Also see: The Psychology of Effective Business Communications in Geographically Dispersed Teams In September 2006, Cisco released this white paper that identifies rules for communicating that will help virtual teams to work together successfully. Virtual communication 'best practices' recommended in the report include agreeing to protocols on response times, and establishing rules for the selection of media and the frequency of communications, especially in multi-cultural teams. Encouraging socializing and ad-hoc chats over a virtual 'coffee machine' by using spontaneous and richer media for communications can also speed up the development of trust. Whether you work with online volunteers or with paid staff in dispersed locations, this is a very interesting and helpful white paper. One of the things I like about it in particular is it's focus on the cultural differences that can become exaggerated within virtual teams and lead to misunderstandings. Great stuff. Read the press release about this (it's a good list of highlights of the white paper). You can download the Executive Summary (PDF 137.10KB).

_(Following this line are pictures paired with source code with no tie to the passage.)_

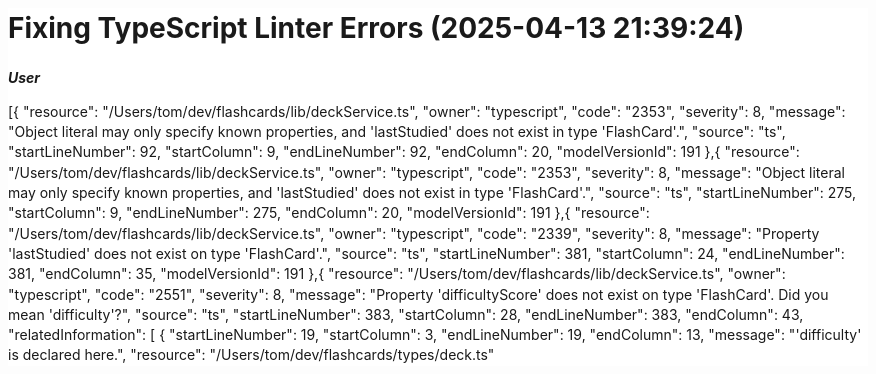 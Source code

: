 

# Fixing TypeScript Linter Errors (2025-04-13 21:39:24)

_**User**_

[{
	"resource": "/Users/tom/dev/flashcards/lib/deckService.ts",
	"owner": "typescript",
	"code": "2353",
	"severity": 8,
	"message": "Object literal may only specify known properties, and 'lastStudied' does not exist in type 'FlashCard'.",
	"source": "ts",
	"startLineNumber": 92,
	"startColumn": 9,
	"endLineNumber": 92,
	"endColumn": 20,
	"modelVersionId": 191
},{
	"resource": "/Users/tom/dev/flashcards/lib/deckService.ts",
	"owner": "typescript",
	"code": "2353",
	"severity": 8,
	"message": "Object literal may only specify known properties, and 'lastStudied' does not exist in type 'FlashCard'.",
	"source": "ts",
	"startLineNumber": 275,
	"startColumn": 9,
	"endLineNumber": 275,
	"endColumn": 20,
	"modelVersionId": 191
},{
	"resource": "/Users/tom/dev/flashcards/lib/deckService.ts",
	"owner": "typescript",
	"code": "2339",
	"severity": 8,
	"message": "Property 'lastStudied' does not exist on type 'FlashCard'.",
	"source": "ts",
	"startLineNumber": 381,
	"startColumn": 24,
	"endLineNumber": 381,
	"endColumn": 35,
	"modelVersionId": 191
},{
	"resource": "/Users/tom/dev/flashcards/lib/deckService.ts",
	"owner": "typescript",
	"code": "2551",
	"severity": 8,
	"message": "Property 'difficultyScore' does not exist on type 'FlashCard'. Did you mean 'difficulty'?",
	"source": "ts",
	"startLineNumber": 383,
	"startColumn": 28,
	"endLineNumber": 383,
	"endColumn": 43,
	"relatedInformation": [
		{
			"startLineNumber": 19,
			"startColumn": 3,
			"endLineNumber": 19,
			"endColumn": 13,
			"message": "'difficulty' is declared here.",
			"resource": "/Users/tom/dev/flashcards/types/deck.ts" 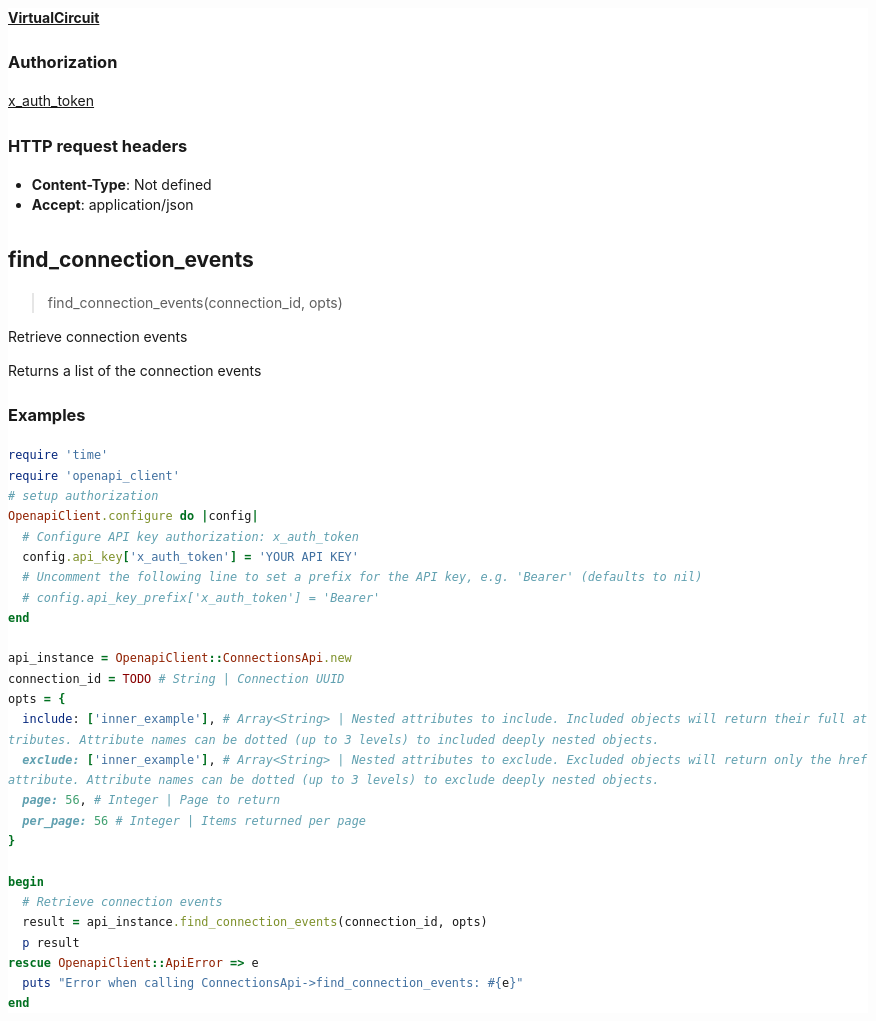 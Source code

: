 [**VirtualCircuit**](VirtualCircuit.md)

### Authorization

[x_auth_token](../README.md#x_auth_token)

### HTTP request headers

- **Content-Type**: Not defined
- **Accept**: application/json


## find_connection_events

> <Event> find_connection_events(connection_id, opts)

Retrieve connection events

Returns a list of the connection events

### Examples

```ruby
require 'time'
require 'openapi_client'
# setup authorization
OpenapiClient.configure do |config|
  # Configure API key authorization: x_auth_token
  config.api_key['x_auth_token'] = 'YOUR API KEY'
  # Uncomment the following line to set a prefix for the API key, e.g. 'Bearer' (defaults to nil)
  # config.api_key_prefix['x_auth_token'] = 'Bearer'
end

api_instance = OpenapiClient::ConnectionsApi.new
connection_id = TODO # String | Connection UUID
opts = {
  include: ['inner_example'], # Array<String> | Nested attributes to include. Included objects will return their full attributes. Attribute names can be dotted (up to 3 levels) to included deeply nested objects.
  exclude: ['inner_example'], # Array<String> | Nested attributes to exclude. Excluded objects will return only the href attribute. Attribute names can be dotted (up to 3 levels) to exclude deeply nested objects.
  page: 56, # Integer | Page to return
  per_page: 56 # Integer | Items returned per page
}

begin
  # Retrieve connection events
  result = api_instance.find_connection_events(connection_id, opts)
  p result
rescue OpenapiClient::ApiError => e
  puts "Error when calling ConnectionsApi->find_connection_events: #{e}"
end
```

Here is a list of various research documents and articles relating to telecommuting, virtual teams and Internet culture that were used to produce resources at The Virtual Volunteering Project and remain highly relevant. "Communication and Trust in Global Virtual Teams" This is an in-depth academic study from 1998 by Dr. Sirkka L. Jarvenpaa that "explores the challenges of creating and maintaining trust in a global virtual team," particularly those that involve people of different cultures and interest, and varying degrees of commitment. I think it's still relavent 10 years after its original publication. "Successful Management in the Virtual Office" This is a masters thesis by Bernie Kelley and Bruce McGraw that was published in 1996, and it had more influence on the development of the resources at the Virtual Volunteering Project than anything other single resource. "Building an Internet Culture" "In thinking about culturally appropriate ways of using technologies like the Internet, the best starting-point is with people -- coherent communities of people and the ways they think together. " An excellent essay by Phil Agree that discusses the importance of social networking to job development and perfomrance, how the Internet provides a great opportunity for such networking, and how cyberspace needs to be promoted as a place for social interaction and prevented from becoming a corporate wasteland. Many real world examples of such social networking that have assisted companies and individuals are
given, even ways in which developing countries can use the internet to the advantage of itself and its people. This paper is from 1998 -- and still offers great insight.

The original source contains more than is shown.